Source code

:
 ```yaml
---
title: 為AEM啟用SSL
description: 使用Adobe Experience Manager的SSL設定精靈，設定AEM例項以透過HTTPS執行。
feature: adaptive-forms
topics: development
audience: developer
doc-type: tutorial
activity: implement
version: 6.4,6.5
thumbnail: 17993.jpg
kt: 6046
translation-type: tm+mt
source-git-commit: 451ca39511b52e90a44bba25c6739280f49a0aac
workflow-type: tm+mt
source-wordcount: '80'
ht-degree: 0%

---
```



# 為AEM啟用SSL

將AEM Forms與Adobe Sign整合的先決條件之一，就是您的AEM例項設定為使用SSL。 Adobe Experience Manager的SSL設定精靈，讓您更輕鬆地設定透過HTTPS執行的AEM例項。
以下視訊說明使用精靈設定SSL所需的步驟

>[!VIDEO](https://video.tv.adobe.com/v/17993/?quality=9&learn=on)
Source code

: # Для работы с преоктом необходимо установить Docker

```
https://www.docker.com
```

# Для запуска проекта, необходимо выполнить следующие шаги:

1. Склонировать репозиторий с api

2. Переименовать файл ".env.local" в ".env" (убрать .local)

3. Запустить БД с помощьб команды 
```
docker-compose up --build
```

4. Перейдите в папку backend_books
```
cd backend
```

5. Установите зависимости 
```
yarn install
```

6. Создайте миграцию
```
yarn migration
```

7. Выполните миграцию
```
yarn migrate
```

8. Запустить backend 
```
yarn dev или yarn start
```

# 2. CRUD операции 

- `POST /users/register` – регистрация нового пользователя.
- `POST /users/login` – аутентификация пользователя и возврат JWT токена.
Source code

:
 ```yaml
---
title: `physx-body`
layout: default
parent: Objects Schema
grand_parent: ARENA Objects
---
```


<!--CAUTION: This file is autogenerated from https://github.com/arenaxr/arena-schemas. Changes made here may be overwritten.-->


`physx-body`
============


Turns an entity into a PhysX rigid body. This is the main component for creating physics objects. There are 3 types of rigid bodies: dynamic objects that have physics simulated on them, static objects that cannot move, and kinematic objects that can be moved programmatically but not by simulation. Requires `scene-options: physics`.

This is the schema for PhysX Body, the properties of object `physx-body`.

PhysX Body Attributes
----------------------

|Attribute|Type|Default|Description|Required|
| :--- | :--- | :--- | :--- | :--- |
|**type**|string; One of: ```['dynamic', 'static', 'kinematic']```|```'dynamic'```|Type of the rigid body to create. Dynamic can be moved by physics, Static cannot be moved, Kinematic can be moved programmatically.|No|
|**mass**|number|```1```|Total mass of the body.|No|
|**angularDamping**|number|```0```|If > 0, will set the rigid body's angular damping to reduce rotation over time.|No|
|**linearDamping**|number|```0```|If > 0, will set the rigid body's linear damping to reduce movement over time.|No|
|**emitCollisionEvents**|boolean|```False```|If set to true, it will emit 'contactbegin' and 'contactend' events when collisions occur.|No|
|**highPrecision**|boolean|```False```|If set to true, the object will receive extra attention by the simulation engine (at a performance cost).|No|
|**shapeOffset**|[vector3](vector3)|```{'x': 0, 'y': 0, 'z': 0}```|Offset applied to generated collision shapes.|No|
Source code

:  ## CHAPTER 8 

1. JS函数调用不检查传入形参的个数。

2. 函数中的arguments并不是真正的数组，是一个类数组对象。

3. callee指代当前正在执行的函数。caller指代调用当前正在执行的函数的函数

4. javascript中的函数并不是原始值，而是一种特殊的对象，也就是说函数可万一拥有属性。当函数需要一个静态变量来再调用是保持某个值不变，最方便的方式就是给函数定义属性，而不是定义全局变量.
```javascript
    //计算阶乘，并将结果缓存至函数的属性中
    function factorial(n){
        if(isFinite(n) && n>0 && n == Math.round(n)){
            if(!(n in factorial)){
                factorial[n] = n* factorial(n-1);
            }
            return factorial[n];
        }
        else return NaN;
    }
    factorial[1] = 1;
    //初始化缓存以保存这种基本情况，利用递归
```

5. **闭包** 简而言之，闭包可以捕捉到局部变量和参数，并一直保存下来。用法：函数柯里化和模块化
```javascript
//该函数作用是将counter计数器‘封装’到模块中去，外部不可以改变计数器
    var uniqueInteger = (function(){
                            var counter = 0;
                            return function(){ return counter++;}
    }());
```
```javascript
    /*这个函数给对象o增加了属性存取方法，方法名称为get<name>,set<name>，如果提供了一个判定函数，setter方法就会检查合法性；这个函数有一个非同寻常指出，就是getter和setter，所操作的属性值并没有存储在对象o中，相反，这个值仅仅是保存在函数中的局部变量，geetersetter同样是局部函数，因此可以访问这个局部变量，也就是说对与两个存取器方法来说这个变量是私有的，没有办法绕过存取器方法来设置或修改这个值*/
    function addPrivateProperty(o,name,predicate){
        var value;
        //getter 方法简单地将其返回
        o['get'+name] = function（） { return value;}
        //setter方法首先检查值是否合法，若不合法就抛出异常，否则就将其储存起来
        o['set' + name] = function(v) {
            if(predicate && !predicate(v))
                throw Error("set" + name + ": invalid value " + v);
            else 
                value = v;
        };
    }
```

══════

Exercise details
What you need to do is retype all the entries exactly as written.

Exercise answer
Source code

:
 ```yaml
---
title: 為AEM啟用SSL
description: 使用Adobe Experience Manager的SSL設定精靈，設定AEM例項以透過HTTPS執行。
feature: adaptive-forms
topics: development
audience: developer
doc-type: tutorial
activity: implement
version: 6.4,6.5
thumbnail: 17993.jpg
kt: 6046
translation-type: tm+mt
source-git-commit: 451ca39511b52e90a44bba25c6739280f49a0aac
workflow-type: tm+mt
source-wordcount: '80'
ht-degree: 0%

---
```



# 為AEM啟用SSL

將AEM Forms與Adobe Sign整合的先決條件之一，就是您的AEM例項設定為使用SSL。 Adobe Experience Manager的SSL設定精靈，讓您更輕鬆地設定透過HTTPS執行的AEM例項。
以下視訊說明使用精靈設定SSL所需的步驟

>[!VIDEO](https://video.tv.adobe.com/v/17993/?quality=9&learn=on)
Source code

: # Для работы с преоктом необходимо установить Docker

```
https://www.docker.com
```

# Для запуска проекта, необходимо выполнить следующие шаги:

1. Склонировать репозиторий с api

2. Переименовать файл ".env.local" в ".env" (убрать .local)

3. Запустить БД с помощьб команды 
```
docker-compose up --build
```

4. Перейдите в папку backend_books
```
cd backend
```

5. Установите зависимости 
```
yarn install
```

6. Создайте миграцию
```
yarn migration
```

7. Выполните миграцию
```
yarn migrate
```

8. Запустить backend 
```
yarn dev или yarn start
```

# 2. CRUD операции 

- `POST /users/register` – регистрация нового пользователя.
- `POST /users/login` – аутентификация пользователя и возврат JWT токена.
Source code

:
 ```yaml
---
title: `physx-body`
layout: default
parent: Objects Schema
grand_parent: ARENA Objects
---
```


<!--CAUTION: This file is autogenerated from https://github.com/arenaxr/arena-schemas. Changes made here may be overwritten.-->


`physx-body`
============


Turns an entity into a PhysX rigid body. This is the main component for creating physics objects. There are 3 types of rigid bodies: dynamic objects that have physics simulated on them, static objects that cannot move, and kinematic objects that can be moved programmatically but not by simulation. Requires `scene-options: physics`.

This is the schema for PhysX Body, the properties of object `physx-body`.

PhysX Body Attributes
----------------------

|Attribute|Type|Default|Description|Required|
| :--- | :--- | :--- | :--- | :--- |
|**type**|string; One of: ```['dynamic', 'static', 'kinematic']```|```'dynamic'```|Type of the rigid body to create. Dynamic can be moved by physics, Static cannot be moved, Kinematic can be moved programmatically.|No|
|**mass**|number|```1```|Total mass of the body.|No|
|**angularDamping**|number|```0```|If > 0, will set the rigid body's angular damping to reduce rotation over time.|No|
|**linearDamping**|number|```0```|If > 0, will set the rigid body's linear damping to reduce movement over time.|No|
|**emitCollisionEvents**|boolean|```False```|If set to true, it will emit 'contactbegin' and 'contactend' events when collisions occur.|No|
|**highPrecision**|boolean|```False```|If set to true, the object will receive extra attention by the simulation engine (at a performance cost).|No|
|**shapeOffset**|[vector3](vector3)|```{'x': 0, 'y': 0, 'z': 0}```|Offset applied to generated collision shapes.|No|
Source code

:  ## CHAPTER 8 

1. JS函数调用不检查传入形参的个数。

2. 函数中的arguments并不是真正的数组，是一个类数组对象。

3. callee指代当前正在执行的函数。caller指代调用当前正在执行的函数的函数

4. javascript中的函数并不是原始值，而是一种特殊的对象，也就是说函数可万一拥有属性。当函数需要一个静态变量来再调用是保持某个值不变，最方便的方式就是给函数定义属性，而不是定义全局变量.
```javascript
    //计算阶乘，并将结果缓存至函数的属性中
    function factorial(n){
        if(isFinite(n) && n>0 && n == Math.round(n)){
            if(!(n in factorial)){
                factorial[n] = n* factorial(n-1);
            }
            return factorial[n];
        }
        else return NaN;
    }
    factorial[1] = 1;
    //初始化缓存以保存这种基本情况，利用递归
```

5. **闭包** 简而言之，闭包可以捕捉到局部变量和参数，并一直保存下来。用法：函数柯里化和模块化
```javascript
//该函数作用是将counter计数器‘封装’到模块中去，外部不可以改变计数器
    var uniqueInteger = (function(){
                            var counter = 0;
                            return function(){ return counter++;}
    }());
```
```javascript
    /*这个函数给对象o增加了属性存取方法，方法名称为get<name>,set<name>，如果提供了一个判定函数，setter方法就会检查合法性；这个函数有一个非同寻常指出，就是getter和setter，所操作的属性值并没有存储在对象o中，相反，这个值仅仅是保存在函数中的局部变量，geetersetter同样是局部函数，因此可以访问这个局部变量，也就是说对与两个存取器方法来说这个变量是私有的，没有办法绕过存取器方法来设置或修改这个值*/
    function addPrivateProperty(o,name,predicate){
        var value;
        //getter 方法简单地将其返回
        o['get'+name] = function（） { return value;}
        //setter方法首先检查值是否合法，若不合法就抛出异常，否则就将其储存起来
        o['set' + name] = function(v) {
            if(predicate && !predicate(v))
                throw Error("set" + name + ": invalid value " + v);
            else 
                value = v;
        };
    }
```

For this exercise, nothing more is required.